Tandis que la justice poursuit ceux qui s’opposent à la ferme des Mille Vaches, son propriétaire déclare sans sourciller qu’il a dépassé de plusieurs centaines de vaches le cheptel autorisé. Il est temps de remettre les pendules à l’heure.

Par France Nature Environnement

1000 vaches : ce n’est pas de l’élevage, c’est de l’industrie

Dans un élevage digne de ce nom, les vaches sont nourries d’abord par le pâturage. Dans l’usine des Mille Vaches, elles sont transformées en machines à produire de la bouse pour la méthanisation et accessoirement du lait. Elles ne sortiront jamais en pâture. Leur alimentation provient en grande majorité de l’extérieur de l’exploitation, notamment sous forme de soja OGM. Comme le bénéfice recherché concerne en priorité la vente du méthane, le prix du lait va être tiré vers le bas et donc faire disparaitre les petits et moyens élevages. Ce modèle désastreux sur le plan social va à l’encontre de toutes les exigences environnementales malgré la mise en avant des bilans d’azote ou de carbone faussement positifs.

Pour Patrick Thiery, président de Picardie Nature : « Dans le département de la Somme, l’élevage bovin a toujours été en lien avec le sol. Les paysages ainsi façonnés constituent un atout pour le futur parc naturel régional de Picardie Maritime. Un process industriel d’élevage ne doit pas s’y développer. »

Pour Jean-Claude Bévillard, en charge des questions agricoles : « L’industrialisation de l’élevage n'est en aucun cas une solution pour lutter contre le changement climatique. FNE est déterminée à agir en justice, pour contraindre les financiers qui détiennent cette installation au respect de la loi et de l’intérêt général. » 

L’industrialisation : un problème pour tous les élevages

La ferme des 1000 vaches pose le problème de la financiarisation et de l’industrialisation de l’élevage qui déshumanise le métier d’agriculteur en détruisant le lien au sol et à l’animal.
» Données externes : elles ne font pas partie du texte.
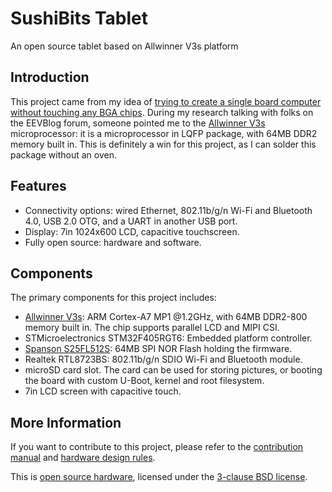 # SushiBits Tablet

An open source tablet based on Allwinner V3s platform

## Introduction

This project came from my idea of [trying to create a single board computer
without touching any BGA chips](https://github.com/xcvista/AT91SAM9260-SBC).
During my research talking with folks on the EEVBlog forum, someone pointed me
to the [Allwinner V3s][V3s] microprocessor: it is a microprocessor in LQFP
package, with 64MB DDR2 memory built in. This is definitely a win for this
project, as I can solder this package without an oven.

## Features

*   Connectivity options: wired Ethernet, 802.11b/g/n Wi-Fi and Bluetooth 4.0,
    USB 2.0 OTG, and a UART in another USB port.
*   Display: 7in 1024x600 LCD, capacitive touchscreen.
*   Fully open source: hardware and software.

## Components

The primary components for this project includes:

*   [Allwinner V3s][V3s]: ARM Cortex-A7 MP1 @1.2GHz, with
    64MB DDR2-800 memory built in. The chip supports parallel LCD and MIPI CSI.
*   STMicroelectronics STM32F405RGT6: Embedded platform controller.
*   [Spanson S25FL512S][S25FL512S]: 64MB SPI NOR Flash holding the firmware.
*   Realtek RTL8723BS: 802.11b/g/n SDIO Wi-Fi and Bluetooth module.
*   microSD card slot. The card can be used for storing pictures, or booting the
    board with custom U-Boot, kernel and root filesystem.
*   7in LCD screen with capacitive touch.

## More Information

If you want to contribute to this project, please refer to the [contribution
manual](CONTRIBUTE.md) and [hardware design rules](DESIGN-RULES.md).

This is [open source hardware](http://www.oshwa.org/), licensed under the
[3-clause BSD license](LICENSE.md).

[V3s]: http://linux-sunxi.org/V3s
[S25FL512S]: http://www.cypress.com/file/177971/download
[LCD]: http://www.forlinx.net/products_detail/productId=54.html
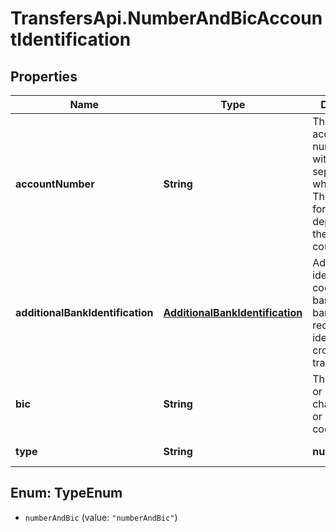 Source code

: # TransfersApi.NumberAndBicAccountIdentification

## Properties

Name | Type | Description | Notes
------------ | ------------- | ------------- | -------------
**accountNumber** | **String** | The bank account number, without separators or whitespace. The length and format depends on the bank or country. | 
**additionalBankIdentification** | [**AdditionalBankIdentification**](AdditionalBankIdentification.md) | Additional identification codes of the bank. Some banks may require these identifiers for cross-border transfers. | [optional] 
**bic** | **String** | The bank&#39;s 8- or 11-character BIC or SWIFT code. | 
**type** | **String** | **numberAndBic** | [default to &#39;numberAndBic&#39;]



## Enum: TypeEnum


* `numberAndBic` (value: `"numberAndBic"`)




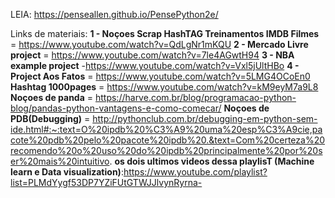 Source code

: LEIA: 
https://penseallen.github.io/PensePython2e/

Links de materiais:
**1 - Noçoes Scrap HashTAG Treinamentos IMDB Filmes** = https://www.youtube.com/watch?v=QdLgNr1mKQU
**2 - Mercado Livre project** = https://www.youtube.com/watch?v=7le4AGwtH94
**3 - NBA example project** -https://www.youtube.com/watch?v=Vxl5jUltHBo
**4 - Project Aos Fatos** = https://www.youtube.com/watch?v=5LMG4OCoEn0
**Hashtag 1000pages** = https://www.youtube.com/watch?v=kM9eyM7a9L8
**Noçoes de panda** = https://harve.com.br/blog/programacao-python-blog/pandas-python-vantagens-e-como-comecar/
**Noçoes de PDB(Debugging)** = http://pythonclub.com.br/debugging-em-python-sem-ide.html#:~:text=O%20ipdb%20%C3%A9%20uma%20esp%C3%A9cie,pacote%20pdb%20pelo%20pacote%20ipdb%20.&text=Com%20certeza%20recomendo%20o%20uso%20do%20ipdb%20principalmente%20por%20ser%20mais%20intuitivo.
**os dois ultimos videos dessa playlisT (Machine learn e Data visualization)**:https://www.youtube.com/playlist?list=PLMdYygf53DP7YZiFUtGTWJJlvynRyrna-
Le débat ne s’arrête pas à l’élevage laitier. C’est bien une large partie de l’élevage français qui doit prendre un virage pour améliorer véritablement son impact environnemental et le bien-être animal. 

Pour Denez l’Hostis, président de FNE, « L’élevage français a besoin d’un projet qui se rattache véritablement aux territoires, valorisant, au travers de l’agro-écologie, les services rendus et intégrant un véritable respect du bien-être animal »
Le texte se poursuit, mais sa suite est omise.